Gaussian approximation of the posterior¶
However, we often want to report summaries of the posterior, so we will take the same approach as in Model a and approximate it as a Gaussian. We will do the same procedure: expand the logarithm of the posterior in a Taylor series to give a two-dimensional Gaussian. In general, for a set of parameters $\mathbf{a}$, where $\mathbf{a}^*$ is the most probable values, the approximation to give a Gaussian is
\begin{align} \ln P(\mathbf{a}\mid D, I) \approx \text{constant} + \frac{1}{2}\left(\mathbf{a} - \mathbf{a}^*\right)^T \cdot \mathsf{H} \cdot \left(\mathbf{a} - \mathbf{a}^*\right), \end{align}where $\mathsf{H}$ is the symmetric Hessian matrix of second derivatives,
\begin{align} H_{ij} = \left.\frac{\partial^2\,\ln P(\mathbf{a}\mid D, I)}{\partial a_i\,\partial a_j}\right|_{\mathbf{a} = \mathbf{a}^*}.\\[0.1em] \phantom{blah} \end{align}Because we are evaluating the second derivatives at the maximal posterior probability, the Hessian is positive definite and therefore invertible. Its negative inverse is the covariance matrix, $\sigma^2$.
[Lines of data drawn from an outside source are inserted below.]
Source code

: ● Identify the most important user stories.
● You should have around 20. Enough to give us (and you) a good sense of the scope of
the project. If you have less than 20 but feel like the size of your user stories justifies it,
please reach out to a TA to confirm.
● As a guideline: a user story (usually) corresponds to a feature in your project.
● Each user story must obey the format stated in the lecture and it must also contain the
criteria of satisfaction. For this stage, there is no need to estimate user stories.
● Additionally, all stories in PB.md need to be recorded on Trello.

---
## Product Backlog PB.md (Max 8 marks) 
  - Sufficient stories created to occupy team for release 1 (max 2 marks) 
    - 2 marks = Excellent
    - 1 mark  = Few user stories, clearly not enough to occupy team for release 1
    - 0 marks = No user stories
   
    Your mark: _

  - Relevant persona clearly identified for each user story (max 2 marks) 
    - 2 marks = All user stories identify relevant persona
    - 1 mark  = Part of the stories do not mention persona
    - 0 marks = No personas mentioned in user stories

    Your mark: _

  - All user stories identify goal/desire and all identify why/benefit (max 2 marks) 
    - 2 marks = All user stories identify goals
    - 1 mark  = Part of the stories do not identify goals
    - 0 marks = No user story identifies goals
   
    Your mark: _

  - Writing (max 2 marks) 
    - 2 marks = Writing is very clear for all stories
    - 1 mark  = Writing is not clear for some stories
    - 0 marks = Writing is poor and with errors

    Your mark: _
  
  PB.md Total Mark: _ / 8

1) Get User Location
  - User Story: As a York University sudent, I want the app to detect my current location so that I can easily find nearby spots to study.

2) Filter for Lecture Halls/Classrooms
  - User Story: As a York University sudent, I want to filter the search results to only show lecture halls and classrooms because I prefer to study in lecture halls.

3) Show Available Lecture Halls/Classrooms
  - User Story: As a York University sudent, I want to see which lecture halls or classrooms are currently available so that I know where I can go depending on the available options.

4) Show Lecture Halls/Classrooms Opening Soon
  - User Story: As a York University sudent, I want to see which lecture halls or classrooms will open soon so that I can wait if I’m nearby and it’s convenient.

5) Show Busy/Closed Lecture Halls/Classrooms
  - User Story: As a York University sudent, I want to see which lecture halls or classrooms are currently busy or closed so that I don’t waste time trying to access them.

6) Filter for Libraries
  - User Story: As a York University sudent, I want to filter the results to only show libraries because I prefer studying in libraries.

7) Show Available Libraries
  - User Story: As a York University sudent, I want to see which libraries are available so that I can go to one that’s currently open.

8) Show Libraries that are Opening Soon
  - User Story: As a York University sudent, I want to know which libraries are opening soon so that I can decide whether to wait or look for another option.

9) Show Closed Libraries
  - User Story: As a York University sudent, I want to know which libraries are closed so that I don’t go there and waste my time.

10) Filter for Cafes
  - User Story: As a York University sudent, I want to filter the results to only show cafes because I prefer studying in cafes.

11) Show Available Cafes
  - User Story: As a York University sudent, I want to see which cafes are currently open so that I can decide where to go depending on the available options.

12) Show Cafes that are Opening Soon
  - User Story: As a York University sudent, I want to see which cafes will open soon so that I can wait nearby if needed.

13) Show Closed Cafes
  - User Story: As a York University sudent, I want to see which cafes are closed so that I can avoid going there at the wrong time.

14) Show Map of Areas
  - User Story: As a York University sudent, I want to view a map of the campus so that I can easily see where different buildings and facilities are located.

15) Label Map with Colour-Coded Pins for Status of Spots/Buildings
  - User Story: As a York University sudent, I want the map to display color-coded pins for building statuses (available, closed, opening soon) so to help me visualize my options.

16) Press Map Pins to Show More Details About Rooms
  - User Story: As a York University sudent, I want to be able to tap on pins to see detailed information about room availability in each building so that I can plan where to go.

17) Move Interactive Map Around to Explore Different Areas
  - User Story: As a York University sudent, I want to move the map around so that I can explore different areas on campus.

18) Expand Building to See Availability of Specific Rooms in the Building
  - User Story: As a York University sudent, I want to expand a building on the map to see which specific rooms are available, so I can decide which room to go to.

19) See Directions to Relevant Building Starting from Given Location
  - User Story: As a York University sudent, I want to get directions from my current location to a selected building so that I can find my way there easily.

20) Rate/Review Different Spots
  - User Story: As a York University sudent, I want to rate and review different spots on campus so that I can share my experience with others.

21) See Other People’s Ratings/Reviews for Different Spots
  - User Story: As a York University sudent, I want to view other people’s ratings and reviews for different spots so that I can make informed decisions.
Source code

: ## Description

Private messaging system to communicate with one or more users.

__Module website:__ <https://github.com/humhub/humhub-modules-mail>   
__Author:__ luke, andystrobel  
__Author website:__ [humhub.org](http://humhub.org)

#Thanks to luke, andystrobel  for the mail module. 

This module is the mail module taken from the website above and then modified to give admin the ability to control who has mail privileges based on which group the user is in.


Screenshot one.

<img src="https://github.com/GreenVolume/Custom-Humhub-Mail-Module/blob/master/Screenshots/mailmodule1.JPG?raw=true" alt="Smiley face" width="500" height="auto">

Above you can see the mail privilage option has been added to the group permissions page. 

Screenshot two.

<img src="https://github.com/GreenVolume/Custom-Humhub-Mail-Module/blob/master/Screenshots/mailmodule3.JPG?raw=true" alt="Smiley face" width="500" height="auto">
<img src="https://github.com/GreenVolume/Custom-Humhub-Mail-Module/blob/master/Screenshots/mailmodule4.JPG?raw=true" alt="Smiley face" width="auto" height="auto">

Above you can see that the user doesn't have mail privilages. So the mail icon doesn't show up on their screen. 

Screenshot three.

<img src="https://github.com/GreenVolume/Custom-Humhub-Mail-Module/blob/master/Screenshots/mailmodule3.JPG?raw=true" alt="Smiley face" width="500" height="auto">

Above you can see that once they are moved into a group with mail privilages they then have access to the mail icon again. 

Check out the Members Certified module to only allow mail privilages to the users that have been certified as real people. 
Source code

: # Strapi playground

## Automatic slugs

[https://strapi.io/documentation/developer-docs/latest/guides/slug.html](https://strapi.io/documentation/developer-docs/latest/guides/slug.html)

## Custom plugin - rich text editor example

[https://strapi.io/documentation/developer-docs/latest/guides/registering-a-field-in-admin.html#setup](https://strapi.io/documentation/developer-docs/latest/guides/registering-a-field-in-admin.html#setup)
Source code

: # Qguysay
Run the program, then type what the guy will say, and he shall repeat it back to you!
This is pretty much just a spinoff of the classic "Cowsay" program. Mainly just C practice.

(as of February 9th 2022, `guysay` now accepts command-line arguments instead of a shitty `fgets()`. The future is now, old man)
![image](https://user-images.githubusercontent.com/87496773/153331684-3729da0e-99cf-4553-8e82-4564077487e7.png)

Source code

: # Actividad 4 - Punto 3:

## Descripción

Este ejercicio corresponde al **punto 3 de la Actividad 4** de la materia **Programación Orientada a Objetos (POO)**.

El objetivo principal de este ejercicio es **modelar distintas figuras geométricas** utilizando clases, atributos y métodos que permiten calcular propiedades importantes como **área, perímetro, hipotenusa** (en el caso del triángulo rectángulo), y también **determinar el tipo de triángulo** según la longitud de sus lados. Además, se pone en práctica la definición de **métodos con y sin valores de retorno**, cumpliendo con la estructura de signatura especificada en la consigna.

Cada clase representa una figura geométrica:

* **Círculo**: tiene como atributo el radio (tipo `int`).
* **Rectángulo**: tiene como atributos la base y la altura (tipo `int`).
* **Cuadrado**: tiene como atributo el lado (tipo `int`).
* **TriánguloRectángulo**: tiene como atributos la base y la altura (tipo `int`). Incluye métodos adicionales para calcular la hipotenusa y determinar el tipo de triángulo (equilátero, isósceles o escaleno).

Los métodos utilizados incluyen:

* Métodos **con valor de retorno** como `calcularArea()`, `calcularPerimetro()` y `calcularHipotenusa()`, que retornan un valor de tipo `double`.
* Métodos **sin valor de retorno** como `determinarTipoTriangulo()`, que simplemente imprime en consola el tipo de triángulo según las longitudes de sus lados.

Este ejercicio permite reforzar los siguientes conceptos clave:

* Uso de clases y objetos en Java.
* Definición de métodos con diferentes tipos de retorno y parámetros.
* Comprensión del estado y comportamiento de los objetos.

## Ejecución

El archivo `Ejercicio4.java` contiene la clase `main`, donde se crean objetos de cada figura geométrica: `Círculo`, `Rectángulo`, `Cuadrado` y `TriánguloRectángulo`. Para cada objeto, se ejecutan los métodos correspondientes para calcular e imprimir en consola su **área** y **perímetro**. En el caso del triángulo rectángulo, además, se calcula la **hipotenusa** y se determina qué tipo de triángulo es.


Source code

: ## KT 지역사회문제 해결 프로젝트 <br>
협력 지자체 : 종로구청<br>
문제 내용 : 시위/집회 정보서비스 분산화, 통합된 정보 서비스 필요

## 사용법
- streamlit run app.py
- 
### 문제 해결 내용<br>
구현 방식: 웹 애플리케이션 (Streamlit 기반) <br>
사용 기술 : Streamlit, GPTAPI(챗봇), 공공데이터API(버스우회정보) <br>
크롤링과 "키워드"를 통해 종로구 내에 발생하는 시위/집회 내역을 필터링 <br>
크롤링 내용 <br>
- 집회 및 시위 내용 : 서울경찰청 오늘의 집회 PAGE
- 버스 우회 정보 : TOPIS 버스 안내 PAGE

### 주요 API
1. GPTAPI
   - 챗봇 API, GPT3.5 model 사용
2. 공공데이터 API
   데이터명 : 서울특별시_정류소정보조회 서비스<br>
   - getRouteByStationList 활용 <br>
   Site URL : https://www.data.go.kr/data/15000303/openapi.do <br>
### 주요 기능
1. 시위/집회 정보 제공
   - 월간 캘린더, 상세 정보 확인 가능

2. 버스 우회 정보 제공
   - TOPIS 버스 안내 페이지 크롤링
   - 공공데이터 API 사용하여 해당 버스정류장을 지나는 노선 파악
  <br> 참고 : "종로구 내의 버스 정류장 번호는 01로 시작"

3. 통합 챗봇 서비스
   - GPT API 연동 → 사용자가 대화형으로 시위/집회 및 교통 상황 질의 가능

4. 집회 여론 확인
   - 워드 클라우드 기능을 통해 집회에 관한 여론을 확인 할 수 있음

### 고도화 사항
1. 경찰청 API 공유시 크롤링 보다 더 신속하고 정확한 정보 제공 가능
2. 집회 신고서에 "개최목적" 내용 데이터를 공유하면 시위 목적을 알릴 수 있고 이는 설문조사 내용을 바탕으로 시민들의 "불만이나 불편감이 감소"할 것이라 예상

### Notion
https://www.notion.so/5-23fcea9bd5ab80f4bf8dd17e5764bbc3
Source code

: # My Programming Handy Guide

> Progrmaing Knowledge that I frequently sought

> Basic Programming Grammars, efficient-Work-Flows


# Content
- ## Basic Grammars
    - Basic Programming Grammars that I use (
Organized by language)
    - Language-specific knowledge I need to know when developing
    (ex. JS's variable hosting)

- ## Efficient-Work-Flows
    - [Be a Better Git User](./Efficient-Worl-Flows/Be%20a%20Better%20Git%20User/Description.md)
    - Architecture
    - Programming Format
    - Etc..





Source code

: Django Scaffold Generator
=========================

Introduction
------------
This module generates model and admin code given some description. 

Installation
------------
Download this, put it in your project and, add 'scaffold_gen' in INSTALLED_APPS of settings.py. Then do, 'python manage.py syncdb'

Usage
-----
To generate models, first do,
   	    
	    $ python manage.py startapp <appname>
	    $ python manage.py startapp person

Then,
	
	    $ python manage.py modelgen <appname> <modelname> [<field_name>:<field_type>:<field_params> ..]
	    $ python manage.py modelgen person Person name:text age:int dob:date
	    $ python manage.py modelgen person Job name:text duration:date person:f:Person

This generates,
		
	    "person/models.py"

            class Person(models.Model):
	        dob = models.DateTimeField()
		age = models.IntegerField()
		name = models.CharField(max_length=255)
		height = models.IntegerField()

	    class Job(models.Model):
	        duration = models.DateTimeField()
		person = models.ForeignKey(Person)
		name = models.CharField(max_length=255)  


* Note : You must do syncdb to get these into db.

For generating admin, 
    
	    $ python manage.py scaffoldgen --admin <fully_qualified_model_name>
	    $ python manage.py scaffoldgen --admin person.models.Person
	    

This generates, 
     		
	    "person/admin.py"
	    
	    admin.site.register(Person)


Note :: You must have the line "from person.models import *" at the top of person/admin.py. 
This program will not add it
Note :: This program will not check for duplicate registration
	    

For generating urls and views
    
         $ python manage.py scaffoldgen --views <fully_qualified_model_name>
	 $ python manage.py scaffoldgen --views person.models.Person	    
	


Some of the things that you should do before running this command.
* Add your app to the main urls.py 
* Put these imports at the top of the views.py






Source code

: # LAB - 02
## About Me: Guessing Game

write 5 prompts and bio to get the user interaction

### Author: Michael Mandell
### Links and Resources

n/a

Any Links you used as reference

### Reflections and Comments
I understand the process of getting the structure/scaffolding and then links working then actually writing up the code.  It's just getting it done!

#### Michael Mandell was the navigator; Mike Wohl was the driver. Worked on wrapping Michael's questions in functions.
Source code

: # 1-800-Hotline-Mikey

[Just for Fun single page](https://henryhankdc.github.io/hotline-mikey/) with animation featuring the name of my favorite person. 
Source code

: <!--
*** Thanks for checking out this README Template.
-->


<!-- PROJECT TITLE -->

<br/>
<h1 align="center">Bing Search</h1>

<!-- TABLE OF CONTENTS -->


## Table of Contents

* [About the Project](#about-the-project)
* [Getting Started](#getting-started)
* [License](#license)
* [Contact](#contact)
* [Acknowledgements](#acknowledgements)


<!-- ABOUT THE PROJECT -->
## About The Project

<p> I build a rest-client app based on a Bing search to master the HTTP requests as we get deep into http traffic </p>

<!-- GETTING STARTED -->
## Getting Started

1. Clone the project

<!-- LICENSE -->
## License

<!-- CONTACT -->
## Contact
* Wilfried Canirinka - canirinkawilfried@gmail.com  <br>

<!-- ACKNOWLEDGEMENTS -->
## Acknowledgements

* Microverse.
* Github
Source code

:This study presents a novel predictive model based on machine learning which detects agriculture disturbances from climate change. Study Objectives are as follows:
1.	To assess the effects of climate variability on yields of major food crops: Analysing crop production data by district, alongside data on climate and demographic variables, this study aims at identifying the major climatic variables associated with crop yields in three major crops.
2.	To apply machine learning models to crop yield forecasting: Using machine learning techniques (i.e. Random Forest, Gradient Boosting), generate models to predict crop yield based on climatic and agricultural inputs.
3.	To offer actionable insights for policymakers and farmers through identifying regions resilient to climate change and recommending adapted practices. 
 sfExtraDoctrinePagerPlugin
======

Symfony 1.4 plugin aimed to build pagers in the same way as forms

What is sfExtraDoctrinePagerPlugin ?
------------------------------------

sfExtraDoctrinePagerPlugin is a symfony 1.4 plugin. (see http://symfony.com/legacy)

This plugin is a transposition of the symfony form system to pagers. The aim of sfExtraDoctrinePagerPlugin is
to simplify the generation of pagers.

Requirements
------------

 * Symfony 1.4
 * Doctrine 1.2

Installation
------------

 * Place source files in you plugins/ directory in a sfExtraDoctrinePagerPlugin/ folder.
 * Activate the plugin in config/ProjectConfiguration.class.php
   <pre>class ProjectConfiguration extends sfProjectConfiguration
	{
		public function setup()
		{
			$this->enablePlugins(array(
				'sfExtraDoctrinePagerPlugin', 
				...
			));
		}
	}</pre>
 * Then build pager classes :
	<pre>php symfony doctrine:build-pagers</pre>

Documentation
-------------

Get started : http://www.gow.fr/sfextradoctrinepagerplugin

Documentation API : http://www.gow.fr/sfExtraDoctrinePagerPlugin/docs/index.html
So, our task is two-fold. First, find the parameter values that give the maximal posterior probability, the so-called maximal a posteriori estimate, or MAP. Second, compute the Hessian of the log posterior at the MAP and invert it to get your covariance matrix. Note that the covariance matrix is not the inverse of every element of the Hessian; it is the inverse of the Hessian matrix. The error bars for each parameter are given by the diagonal elements of the covariance matrix.
Finding the MAP¶
Finding the MAP amounts to an optimization problem in which we find the arguments (parameters) for which a function (the posterior distribution) is maximal. We already did this analytically for Model a. For this model, though, an analytical calculation is very difficult. If we look at the form of the posterior, we see that the posterior is maximal when the sum
\begin{align} \sum_{i \in D} (l_i - l(d_i;\theta,\gamma))^2 \end{align}is minimal. So, we need to find the values of $\theta$ and $\gamma$ that minimize the sum of the square of the residuals, where a residual is the difference from the prediction of the mathematical model and the measured value.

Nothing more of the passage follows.